QBS181_Group_Project

Question: Before applying statistical tests or predictive models, we wanted to know — are any numeric features strongly correlated with each other? For example, could “family size” simply duplicate the information already contained in “SibSp” (number of siblings/spouses) and “Parch” (number of parents/children)?
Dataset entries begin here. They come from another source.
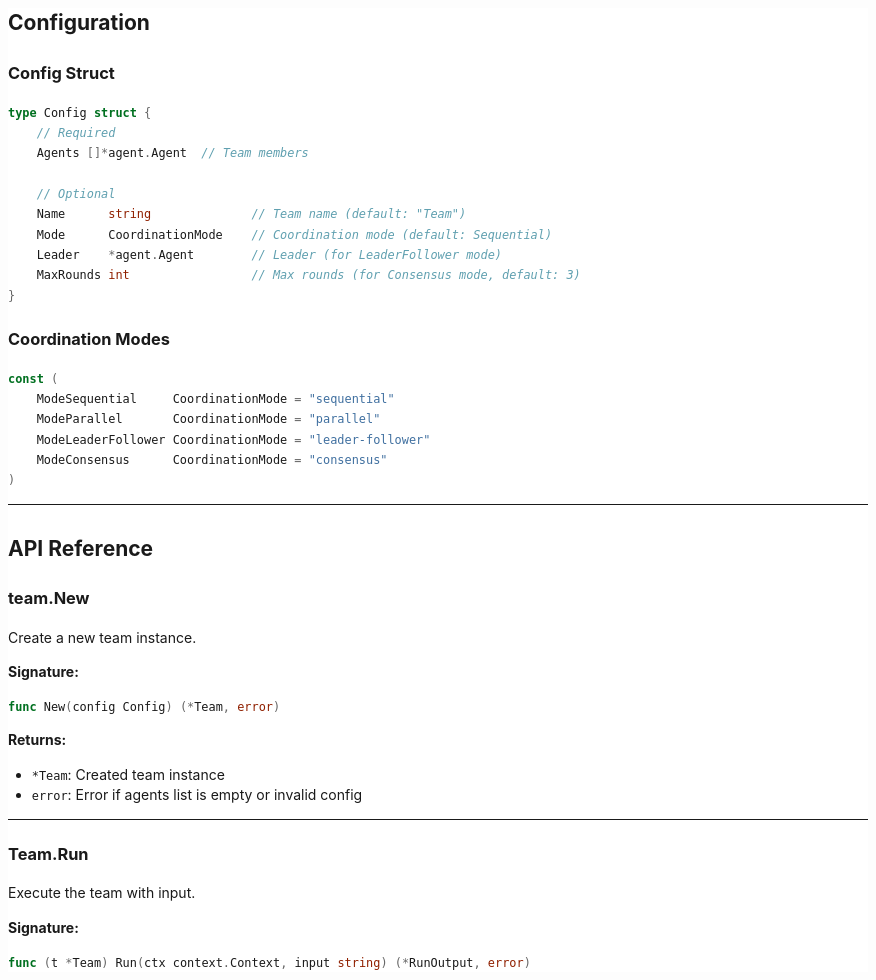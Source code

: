 
## Configuration

### Config Struct

```go
type Config struct {
    // Required
    Agents []*agent.Agent  // Team members

    // Optional
    Name      string              // Team name (default: "Team")
    Mode      CoordinationMode    // Coordination mode (default: Sequential)
    Leader    *agent.Agent        // Leader (for LeaderFollower mode)
    MaxRounds int                 // Max rounds (for Consensus mode, default: 3)
}
```

### Coordination Modes

```go
const (
    ModeSequential     CoordinationMode = "sequential"
    ModeParallel       CoordinationMode = "parallel"
    ModeLeaderFollower CoordinationMode = "leader-follower"
    ModeConsensus      CoordinationMode = "consensus"
)
```

---

## API Reference

### team.New

Create a new team instance.

**Signature:**
```go
func New(config Config) (*Team, error)
```

**Returns:**
- `*Team`: Created team instance
- `error`: Error if agents list is empty or invalid config

---

### Team.Run

Execute the team with input.

**Signature:**
```go
func (t *Team) Run(ctx context.Context, input string) (*RunOutput, error)
```
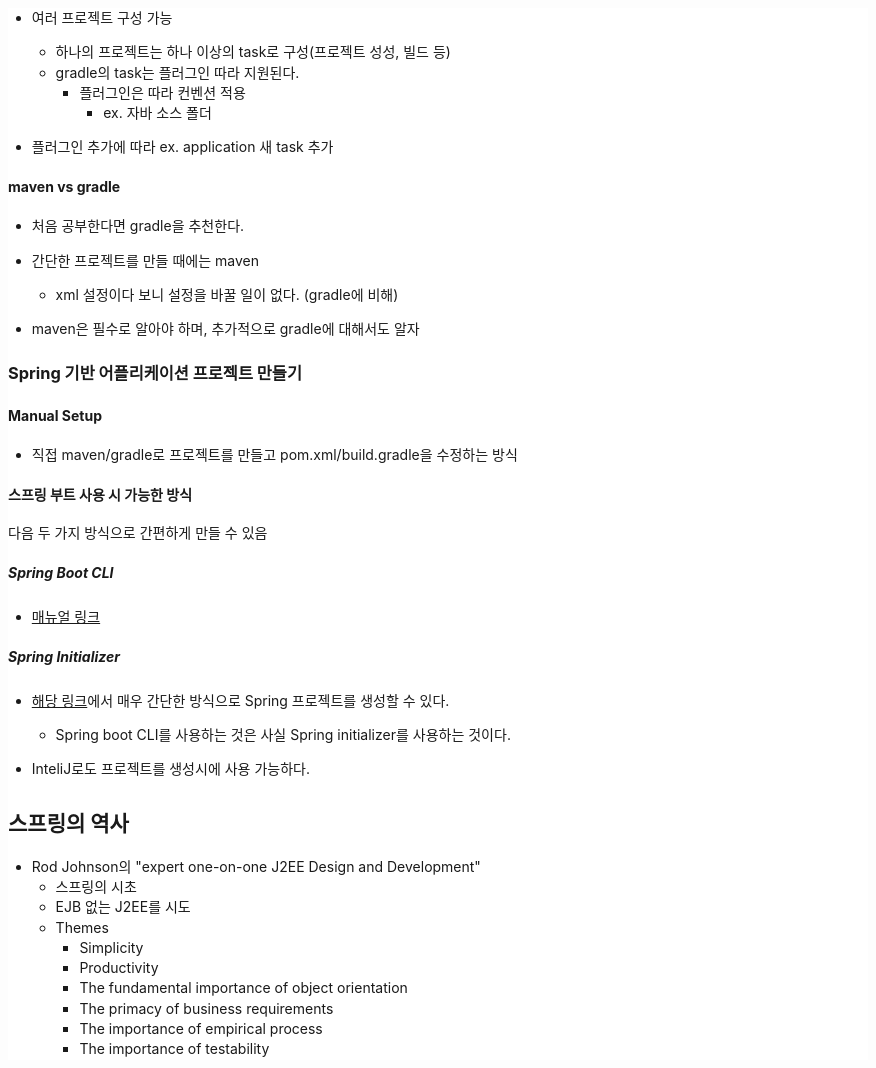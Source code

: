 - 여러 프로젝트 구성 가능
  - 하나의 프로젝트는 하나 이상의 task로 구성(프로젝트 성성, 빌드 등)
  - gradle의 task는 플러그인 따라 지원된다.
    - 플러그인은 따라 컨벤션 적용
      - ex. 자바 소스 폴더

- 플러그인 추가에 따라 ex. application 새 task 추가

  

#### maven vs gradle

- 처음 공부한다면 gradle을 추천한다.
- 간단한 프로젝트를 만들 때에는 maven
  - xml 설정이다 보니 설정을 바꿀 일이 없다. (gradle에 비해)

- maven은 필수로 알아야 하며, 추가적으로 gradle에 대해서도 알자



### Spring 기반 어플리케이션 프로젝트 만들기

#### Manual Setup

- 직접 maven/gradle로 프로젝트를 만들고 pom.xml/build.gradle을 수정하는 방식



#### 스프링 부트 사용 시 가능한 방식

다음 두 가지 방식으로 간편하게 만들 수 있음

##### Spring Boot CLI

- [매뉴얼 링크](https://docs.spring.io/spring-boot/docs/current/reference/html/getting-started.html#getting-started.installing.cli.manual-installation)

##### Spring Initializer

- [해당 링크](start.spring.io)에서 매우 간단한 방식으로 Spring 프로젝트를 생성할 수 있다.
  - Spring boot CLI를 사용하는 것은 사실 Spring initializer를 사용하는 것이다.

- InteliJ로도 프로젝트를 생성시에 사용 가능하다.



## 스프링의 역사

- Rod Johnson의 "expert one-on-one J2EE Design and Development"
  - 스프링의 시초
  - EJB 없는 J2EE를 시도
  - Themes
    - Simplicity
    - Productivity
    - The fundamental importance of object orientation
    - The primacy of business requirements
    - The importance of empirical process
    - The importance of testability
Interpretation: The correlation heatmap helps us visually inspect relationships among continuous variables such as Age, Fare, SibSp, Parch, and FamilySize. From the plot, we can see that FamilySize is highly correlated with SibSp (r ≈ 0.86) and Parch (r ≈ 0.79) — which makes sense, since FamilySize is derived from these two features. Other variables, such as Age and Fare, show only weak correlations with the rest. This suggests that multicollinearity is mainly present among the family-related variables, while other numeric variables are largely independent. Understanding these correlations allows us to decide which variables to keep or combine for downstream statistical or machine-learning analyses.

# Load required packages
library(tidyverse)

## ── Attaching core tidyverse packages ──────────────────────── tidyverse 2.0.0 ──
## ✔ dplyr     1.1.4     ✔ readr     2.1.5
## ✔ forcats   1.0.0     ✔ stringr   1.5.1
## ✔ ggplot2   3.5.2     ✔ tibble    3.3.0
## ✔ lubridate 1.9.4     ✔ tidyr     1.3.1
## ✔ purrr     1.1.0     
## ── Conflicts ────────────────────────────────────────── tidyverse_conflicts() ──
## ✖ dplyr::filter() masks stats::filter()
## ✖ dplyr::lag()    masks stats::lag()
## ℹ Use the conflicted package (<http://conflicted.r-lib.org/>) to force all conflicts to become errors

library(reshape2)

## Warning: package 'reshape2' was built under R version 4.5.2

## 
## Attaching package: 'reshape2'
## 
## The following object is masked from 'package:tidyr':
## 
##     smiths

# Read the Titanic dataset
titanic <- read.csv("Total_Cleaned.csv")

# Add FamilySize variable (SibSp + Parch + 1 = total number of people in the family)
titanic <- titanic %>%
  mutate(FamilySize = SibSp + Parch + 1)

# Select numeric variables for correlation analysis
num_vars <- titanic %>%
  select(Age, Fare, SibSp, Parch, FamilySize) %>%
  mutate_all(as.numeric)

# Compute correlation matrix
cor_matrix <- cor(num_vars, use = "complete.obs")
cor_melt <- melt(cor_matrix)

# Plot correlation heatmap
ggplot(cor_melt, aes(Var1, Var2, fill = value)) +
  geom_tile() +
  geom_text(aes(label = round(value, 2)), color = "white", size = 4) +
  scale_fill_viridis_c(option = "A") +
  labs(
    title = "Correlation Heatmap of Numeric Features",
    subtitle = "Inspecting multicollinearity among Age, Fare, SibSp, Parch, and FamilySize",
    x = "",
    y = ""
  ) +
  theme_minimal(base_size = 14) +
  theme(
    plot.title = element_text(face = "bold", size = 16),
    plot.subtitle = element_text(face = "italic", size = 12)
  )

# Use Titanic dataset
df <- titanic

# Compute mean age per sex
mu <- df %>%
  group_by(Sex) %>%
  summarise(grp.mean = mean(Age, na.rm = TRUE))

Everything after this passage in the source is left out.